*** Begin section ***

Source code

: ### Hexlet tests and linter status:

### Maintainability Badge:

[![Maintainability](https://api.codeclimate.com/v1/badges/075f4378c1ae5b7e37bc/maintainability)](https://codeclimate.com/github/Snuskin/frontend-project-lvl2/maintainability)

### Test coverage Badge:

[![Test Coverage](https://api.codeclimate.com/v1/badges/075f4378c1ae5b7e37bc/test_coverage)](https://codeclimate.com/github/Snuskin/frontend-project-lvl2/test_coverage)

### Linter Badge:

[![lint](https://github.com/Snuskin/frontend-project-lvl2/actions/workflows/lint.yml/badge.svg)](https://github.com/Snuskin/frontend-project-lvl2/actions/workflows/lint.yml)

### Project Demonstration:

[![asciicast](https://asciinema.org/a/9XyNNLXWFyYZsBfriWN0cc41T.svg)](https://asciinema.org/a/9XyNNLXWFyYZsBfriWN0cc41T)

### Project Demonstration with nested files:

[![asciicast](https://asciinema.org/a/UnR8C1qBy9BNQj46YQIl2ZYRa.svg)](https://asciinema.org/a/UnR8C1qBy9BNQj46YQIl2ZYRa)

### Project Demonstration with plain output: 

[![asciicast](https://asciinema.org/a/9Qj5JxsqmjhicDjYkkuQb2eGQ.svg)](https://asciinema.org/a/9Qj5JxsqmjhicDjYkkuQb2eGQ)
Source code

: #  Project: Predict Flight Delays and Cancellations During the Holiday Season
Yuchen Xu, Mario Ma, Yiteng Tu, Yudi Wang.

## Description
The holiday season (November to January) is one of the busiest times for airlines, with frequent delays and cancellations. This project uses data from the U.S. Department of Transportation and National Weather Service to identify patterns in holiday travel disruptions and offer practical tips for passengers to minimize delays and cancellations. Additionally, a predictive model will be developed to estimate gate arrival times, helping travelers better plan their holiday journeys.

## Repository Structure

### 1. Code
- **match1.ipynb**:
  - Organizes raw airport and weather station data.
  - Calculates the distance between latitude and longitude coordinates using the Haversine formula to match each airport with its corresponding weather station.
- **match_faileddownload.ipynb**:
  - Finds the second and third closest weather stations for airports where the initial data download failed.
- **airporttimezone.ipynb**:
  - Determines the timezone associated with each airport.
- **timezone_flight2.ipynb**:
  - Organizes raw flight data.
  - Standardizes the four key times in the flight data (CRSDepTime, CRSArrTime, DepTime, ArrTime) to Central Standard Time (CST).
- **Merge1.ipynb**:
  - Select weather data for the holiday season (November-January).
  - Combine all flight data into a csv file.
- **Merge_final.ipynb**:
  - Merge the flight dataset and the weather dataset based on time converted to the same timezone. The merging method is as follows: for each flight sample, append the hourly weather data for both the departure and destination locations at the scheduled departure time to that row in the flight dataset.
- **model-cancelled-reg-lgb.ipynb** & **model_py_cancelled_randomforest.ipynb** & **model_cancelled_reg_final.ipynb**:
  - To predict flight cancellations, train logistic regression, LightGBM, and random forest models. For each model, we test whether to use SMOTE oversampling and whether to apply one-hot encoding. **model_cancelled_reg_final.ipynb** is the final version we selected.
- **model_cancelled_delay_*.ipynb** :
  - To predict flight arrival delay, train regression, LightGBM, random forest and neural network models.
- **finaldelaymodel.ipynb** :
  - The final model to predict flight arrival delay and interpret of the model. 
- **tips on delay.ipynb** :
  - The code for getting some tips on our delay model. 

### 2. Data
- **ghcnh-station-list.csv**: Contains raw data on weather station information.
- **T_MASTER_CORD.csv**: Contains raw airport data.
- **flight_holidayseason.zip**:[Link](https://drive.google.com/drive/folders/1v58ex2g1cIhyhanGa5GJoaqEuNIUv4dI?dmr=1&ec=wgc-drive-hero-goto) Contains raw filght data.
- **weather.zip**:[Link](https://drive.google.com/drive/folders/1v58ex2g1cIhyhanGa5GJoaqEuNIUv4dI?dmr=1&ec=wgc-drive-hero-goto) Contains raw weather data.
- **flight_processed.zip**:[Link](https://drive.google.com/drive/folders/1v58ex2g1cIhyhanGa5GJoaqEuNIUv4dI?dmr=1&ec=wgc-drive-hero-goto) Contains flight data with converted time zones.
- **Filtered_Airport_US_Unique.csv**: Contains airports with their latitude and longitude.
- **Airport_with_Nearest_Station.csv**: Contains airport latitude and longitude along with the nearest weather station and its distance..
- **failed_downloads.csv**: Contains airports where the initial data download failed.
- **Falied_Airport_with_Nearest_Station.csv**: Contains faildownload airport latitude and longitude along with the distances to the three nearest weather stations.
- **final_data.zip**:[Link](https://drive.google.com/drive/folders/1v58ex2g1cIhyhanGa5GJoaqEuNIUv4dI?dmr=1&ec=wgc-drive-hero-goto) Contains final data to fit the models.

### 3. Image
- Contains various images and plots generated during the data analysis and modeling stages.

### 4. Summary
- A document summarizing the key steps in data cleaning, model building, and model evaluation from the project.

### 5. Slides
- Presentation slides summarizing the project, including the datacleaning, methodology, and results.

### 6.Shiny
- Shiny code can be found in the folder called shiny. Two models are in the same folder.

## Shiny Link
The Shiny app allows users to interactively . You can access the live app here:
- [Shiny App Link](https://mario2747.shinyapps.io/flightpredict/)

*** End section ***

Write every record out again, letter for letter.

-- RESPONSE FOR THIS EXERCISE --
Source code

: ### Hexlet tests and linter status:

### Maintainability Badge:

[![Maintainability](https://api.codeclimate.com/v1/badges/075f4378c1ae5b7e37bc/maintainability)](https://codeclimate.com/github/Snuskin/frontend-project-lvl2/maintainability)

### Test coverage Badge:

[![Test Coverage](https://api.codeclimate.com/v1/badges/075f4378c1ae5b7e37bc/test_coverage)](https://codeclimate.com/github/Snuskin/frontend-project-lvl2/test_coverage)

### Linter Badge:

[![lint](https://github.com/Snuskin/frontend-project-lvl2/actions/workflows/lint.yml/badge.svg)](https://github.com/Snuskin/frontend-project-lvl2/actions/workflows/lint.yml)

### Project Demonstration:

[![asciicast](https://asciinema.org/a/9XyNNLXWFyYZsBfriWN0cc41T.svg)](https://asciinema.org/a/9XyNNLXWFyYZsBfriWN0cc41T)

### Project Demonstration with nested files:

[![asciicast](https://asciinema.org/a/UnR8C1qBy9BNQj46YQIl2ZYRa.svg)](https://asciinema.org/a/UnR8C1qBy9BNQj46YQIl2ZYRa)

### Project Demonstration with plain output: 

[![asciicast](https://asciinema.org/a/9Qj5JxsqmjhicDjYkkuQb2eGQ.svg)](https://asciinema.org/a/9Qj5JxsqmjhicDjYkkuQb2eGQ)
Source code

: #  Project: Predict Flight Delays and Cancellations During the Holiday Season
Yuchen Xu, Mario Ma, Yiteng Tu, Yudi Wang.

## Description
The holiday season (November to January) is one of the busiest times for airlines, with frequent delays and cancellations. This project uses data from the U.S. Department of Transportation and National Weather Service to identify patterns in holiday travel disruptions and offer practical tips for passengers to minimize delays and cancellations. Additionally, a predictive model will be developed to estimate gate arrival times, helping travelers better plan their holiday journeys.

## Repository Structure

### 1. Code
- **match1.ipynb**:
  - Organizes raw airport and weather station data.
  - Calculates the distance between latitude and longitude coordinates using the Haversine formula to match each airport with its corresponding weather station.
- **match_faileddownload.ipynb**:
  - Finds the second and third closest weather stations for airports where the initial data download failed.
- **airporttimezone.ipynb**:
  - Determines the timezone associated with each airport.
- **timezone_flight2.ipynb**:
  - Organizes raw flight data.
  - Standardizes the four key times in the flight data (CRSDepTime, CRSArrTime, DepTime, ArrTime) to Central Standard Time (CST).
- **Merge1.ipynb**:
  - Select weather data for the holiday season (November-January).
  - Combine all flight data into a csv file.
- **Merge_final.ipynb**:
  - Merge the flight dataset and the weather dataset based on time converted to the same timezone. The merging method is as follows: for each flight sample, append the hourly weather data for both the departure and destination locations at the scheduled departure time to that row in the flight dataset.
- **model-cancelled-reg-lgb.ipynb** & **model_py_cancelled_randomforest.ipynb** & **model_cancelled_reg_final.ipynb**:
  - To predict flight cancellations, train logistic regression, LightGBM, and random forest models. For each model, we test whether to use SMOTE oversampling and whether to apply one-hot encoding. **model_cancelled_reg_final.ipynb** is the final version we selected.
- **model_cancelled_delay_*.ipynb** :
  - To predict flight arrival delay, train regression, LightGBM, random forest and neural network models.
- **finaldelaymodel.ipynb** :
  - The final model to predict flight arrival delay and interpret of the model. 
- **tips on delay.ipynb** :
  - The code for getting some tips on our delay model. 

### 2. Data
- **ghcnh-station-list.csv**: Contains raw data on weather station information.
- **T_MASTER_CORD.csv**: Contains raw airport data.
- **flight_holidayseason.zip**:[Link](https://drive.google.com/drive/folders/1v58ex2g1cIhyhanGa5GJoaqEuNIUv4dI?dmr=1&ec=wgc-drive-hero-goto) Contains raw filght data.
- **weather.zip**:[Link](https://drive.google.com/drive/folders/1v58ex2g1cIhyhanGa5GJoaqEuNIUv4dI?dmr=1&ec=wgc-drive-hero-goto) Contains raw weather data.
- **flight_processed.zip**:[Link](https://drive.google.com/drive/folders/1v58ex2g1cIhyhanGa5GJoaqEuNIUv4dI?dmr=1&ec=wgc-drive-hero-goto) Contains flight data with converted time zones.
- **Filtered_Airport_US_Unique.csv**: Contains airports with their latitude and longitude.
- **Airport_with_Nearest_Station.csv**: Contains airport latitude and longitude along with the nearest weather station and its distance..
- **failed_downloads.csv**: Contains airports where the initial data download failed.
- **Falied_Airport_with_Nearest_Station.csv**: Contains faildownload airport latitude and longitude along with the distances to the three nearest weather stations.
- **final_data.zip**:[Link](https://drive.google.com/drive/folders/1v58ex2g1cIhyhanGa5GJoaqEuNIUv4dI?dmr=1&ec=wgc-drive-hero-goto) Contains final data to fit the models.

### 3. Image
- Contains various images and plots generated during the data analysis and modeling stages.

### 4. Summary
- A document summarizing the key steps in data cleaning, model building, and model evaluation from the project.

### 5. Slides
- Presentation slides summarizing the project, including the datacleaning, methodology, and results.

### 6.Shiny
- Shiny code can be found in the folder called shiny. Two models are in the same folder.

## Shiny Link
The Shiny app allows users to interactively . You can access the live app here:
- [Shiny App Link](https://mario2747.shinyapps.io/flightpredict/)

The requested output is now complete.